_DIRECTIONS:_
Since only the total is wanted, give the number of lines in the listing below that hold the string "must" and add nothing.
-------- DATA IN THIS EXERCISE
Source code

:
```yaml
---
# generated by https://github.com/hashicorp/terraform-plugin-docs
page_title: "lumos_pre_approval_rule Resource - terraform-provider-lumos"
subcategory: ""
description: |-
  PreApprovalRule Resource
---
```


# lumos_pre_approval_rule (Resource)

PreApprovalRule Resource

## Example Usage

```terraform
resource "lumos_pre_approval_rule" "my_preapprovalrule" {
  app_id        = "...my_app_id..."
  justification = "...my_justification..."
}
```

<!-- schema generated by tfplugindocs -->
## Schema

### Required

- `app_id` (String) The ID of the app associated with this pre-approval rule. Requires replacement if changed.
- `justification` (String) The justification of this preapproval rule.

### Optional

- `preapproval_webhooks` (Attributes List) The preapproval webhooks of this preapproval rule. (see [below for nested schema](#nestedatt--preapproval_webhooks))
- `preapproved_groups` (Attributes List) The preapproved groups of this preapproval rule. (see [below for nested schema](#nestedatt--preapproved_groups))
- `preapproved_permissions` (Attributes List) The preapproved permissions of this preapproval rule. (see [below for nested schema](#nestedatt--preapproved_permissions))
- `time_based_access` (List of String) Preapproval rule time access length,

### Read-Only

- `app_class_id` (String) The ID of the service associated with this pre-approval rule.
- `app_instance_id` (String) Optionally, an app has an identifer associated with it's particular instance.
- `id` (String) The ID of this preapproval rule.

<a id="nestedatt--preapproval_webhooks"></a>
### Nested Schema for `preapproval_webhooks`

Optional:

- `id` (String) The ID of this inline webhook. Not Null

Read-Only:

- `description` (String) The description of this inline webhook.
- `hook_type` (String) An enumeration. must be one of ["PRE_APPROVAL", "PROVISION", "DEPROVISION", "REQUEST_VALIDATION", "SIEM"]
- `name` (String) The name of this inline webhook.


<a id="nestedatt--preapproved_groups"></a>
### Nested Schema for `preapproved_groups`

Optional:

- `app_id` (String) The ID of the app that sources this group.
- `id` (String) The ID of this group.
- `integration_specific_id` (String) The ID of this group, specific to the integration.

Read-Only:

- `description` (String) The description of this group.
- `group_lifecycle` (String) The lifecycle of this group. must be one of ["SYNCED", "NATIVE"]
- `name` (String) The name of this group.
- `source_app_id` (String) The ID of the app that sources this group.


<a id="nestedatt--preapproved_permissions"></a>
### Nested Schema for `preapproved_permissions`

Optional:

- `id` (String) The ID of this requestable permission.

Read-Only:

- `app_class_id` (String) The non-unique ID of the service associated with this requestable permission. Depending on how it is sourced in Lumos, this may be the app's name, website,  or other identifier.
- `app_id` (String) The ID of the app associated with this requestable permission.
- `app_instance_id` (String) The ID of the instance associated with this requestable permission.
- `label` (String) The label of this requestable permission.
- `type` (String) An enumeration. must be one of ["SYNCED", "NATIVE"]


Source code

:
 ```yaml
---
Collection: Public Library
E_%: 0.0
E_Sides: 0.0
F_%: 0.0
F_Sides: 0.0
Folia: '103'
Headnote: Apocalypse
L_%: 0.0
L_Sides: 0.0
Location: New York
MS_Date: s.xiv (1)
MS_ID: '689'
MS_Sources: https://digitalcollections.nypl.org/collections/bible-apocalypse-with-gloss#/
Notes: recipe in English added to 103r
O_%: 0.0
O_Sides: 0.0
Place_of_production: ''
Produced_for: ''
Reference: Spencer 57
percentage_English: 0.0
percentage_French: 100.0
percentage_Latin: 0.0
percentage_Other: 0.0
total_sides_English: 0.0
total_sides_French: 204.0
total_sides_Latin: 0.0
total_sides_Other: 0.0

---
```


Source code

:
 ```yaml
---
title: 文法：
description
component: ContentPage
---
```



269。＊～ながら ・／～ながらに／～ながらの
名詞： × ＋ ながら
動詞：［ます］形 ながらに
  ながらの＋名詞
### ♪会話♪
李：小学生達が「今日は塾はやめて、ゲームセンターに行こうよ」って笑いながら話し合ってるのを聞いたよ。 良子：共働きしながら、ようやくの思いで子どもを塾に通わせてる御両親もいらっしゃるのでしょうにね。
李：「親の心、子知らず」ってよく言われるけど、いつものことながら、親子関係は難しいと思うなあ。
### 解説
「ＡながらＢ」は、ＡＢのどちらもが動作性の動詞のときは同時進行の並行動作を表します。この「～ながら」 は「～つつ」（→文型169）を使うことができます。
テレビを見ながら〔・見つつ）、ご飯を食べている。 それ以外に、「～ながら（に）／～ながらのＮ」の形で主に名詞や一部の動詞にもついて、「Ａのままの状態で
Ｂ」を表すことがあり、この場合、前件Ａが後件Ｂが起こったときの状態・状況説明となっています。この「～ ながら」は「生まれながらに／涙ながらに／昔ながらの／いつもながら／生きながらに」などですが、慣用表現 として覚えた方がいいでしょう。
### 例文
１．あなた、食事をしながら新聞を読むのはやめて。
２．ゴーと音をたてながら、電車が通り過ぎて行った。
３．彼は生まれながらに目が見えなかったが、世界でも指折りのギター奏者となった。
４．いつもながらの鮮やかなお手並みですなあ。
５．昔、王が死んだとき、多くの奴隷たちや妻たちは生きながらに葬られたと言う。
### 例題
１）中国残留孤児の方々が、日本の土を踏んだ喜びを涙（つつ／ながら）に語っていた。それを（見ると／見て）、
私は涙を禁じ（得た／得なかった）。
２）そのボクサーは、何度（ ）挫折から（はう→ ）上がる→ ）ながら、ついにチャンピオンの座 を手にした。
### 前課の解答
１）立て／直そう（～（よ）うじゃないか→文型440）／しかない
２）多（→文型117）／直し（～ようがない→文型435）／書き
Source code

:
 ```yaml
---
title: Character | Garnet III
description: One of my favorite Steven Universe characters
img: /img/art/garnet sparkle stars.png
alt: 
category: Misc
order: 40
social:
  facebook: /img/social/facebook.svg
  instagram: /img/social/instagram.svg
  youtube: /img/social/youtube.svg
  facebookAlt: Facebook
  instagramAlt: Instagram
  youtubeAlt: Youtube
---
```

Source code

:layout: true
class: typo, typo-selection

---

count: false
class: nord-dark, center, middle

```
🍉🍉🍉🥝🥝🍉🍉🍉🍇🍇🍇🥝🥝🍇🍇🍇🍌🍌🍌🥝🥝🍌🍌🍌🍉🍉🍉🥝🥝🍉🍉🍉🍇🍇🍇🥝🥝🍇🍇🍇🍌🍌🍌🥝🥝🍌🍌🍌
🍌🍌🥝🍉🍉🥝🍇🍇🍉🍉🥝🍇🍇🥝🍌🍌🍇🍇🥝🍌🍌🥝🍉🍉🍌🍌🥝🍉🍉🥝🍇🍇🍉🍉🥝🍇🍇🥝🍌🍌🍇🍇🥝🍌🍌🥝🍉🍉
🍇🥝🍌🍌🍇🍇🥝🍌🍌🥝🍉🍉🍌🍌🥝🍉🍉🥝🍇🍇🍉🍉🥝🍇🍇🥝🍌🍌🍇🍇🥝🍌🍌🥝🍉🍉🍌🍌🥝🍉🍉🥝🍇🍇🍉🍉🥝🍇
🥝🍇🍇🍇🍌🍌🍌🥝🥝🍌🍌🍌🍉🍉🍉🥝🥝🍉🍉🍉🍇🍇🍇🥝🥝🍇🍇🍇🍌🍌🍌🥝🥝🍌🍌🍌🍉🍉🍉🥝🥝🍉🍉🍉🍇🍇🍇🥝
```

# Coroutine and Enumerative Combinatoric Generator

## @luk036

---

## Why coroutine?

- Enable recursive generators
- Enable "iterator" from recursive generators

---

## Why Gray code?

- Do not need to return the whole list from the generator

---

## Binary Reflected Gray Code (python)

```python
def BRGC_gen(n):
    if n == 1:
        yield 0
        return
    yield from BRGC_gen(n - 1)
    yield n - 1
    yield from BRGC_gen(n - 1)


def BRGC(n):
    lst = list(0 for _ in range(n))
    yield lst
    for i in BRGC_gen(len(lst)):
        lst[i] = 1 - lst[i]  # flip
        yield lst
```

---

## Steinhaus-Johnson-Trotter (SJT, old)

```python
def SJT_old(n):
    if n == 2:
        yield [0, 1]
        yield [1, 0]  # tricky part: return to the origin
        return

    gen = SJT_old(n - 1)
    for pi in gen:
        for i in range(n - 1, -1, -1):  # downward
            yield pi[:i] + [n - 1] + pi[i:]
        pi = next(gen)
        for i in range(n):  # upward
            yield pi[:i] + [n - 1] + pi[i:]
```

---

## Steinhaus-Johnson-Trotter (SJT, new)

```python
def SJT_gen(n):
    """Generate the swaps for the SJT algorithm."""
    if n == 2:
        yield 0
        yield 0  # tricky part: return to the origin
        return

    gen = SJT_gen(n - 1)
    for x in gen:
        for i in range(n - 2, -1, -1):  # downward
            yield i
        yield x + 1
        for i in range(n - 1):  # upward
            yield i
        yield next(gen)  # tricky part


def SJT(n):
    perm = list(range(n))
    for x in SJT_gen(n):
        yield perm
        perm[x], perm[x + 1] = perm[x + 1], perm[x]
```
----------------
_WRITTEN SOLUTION:_
3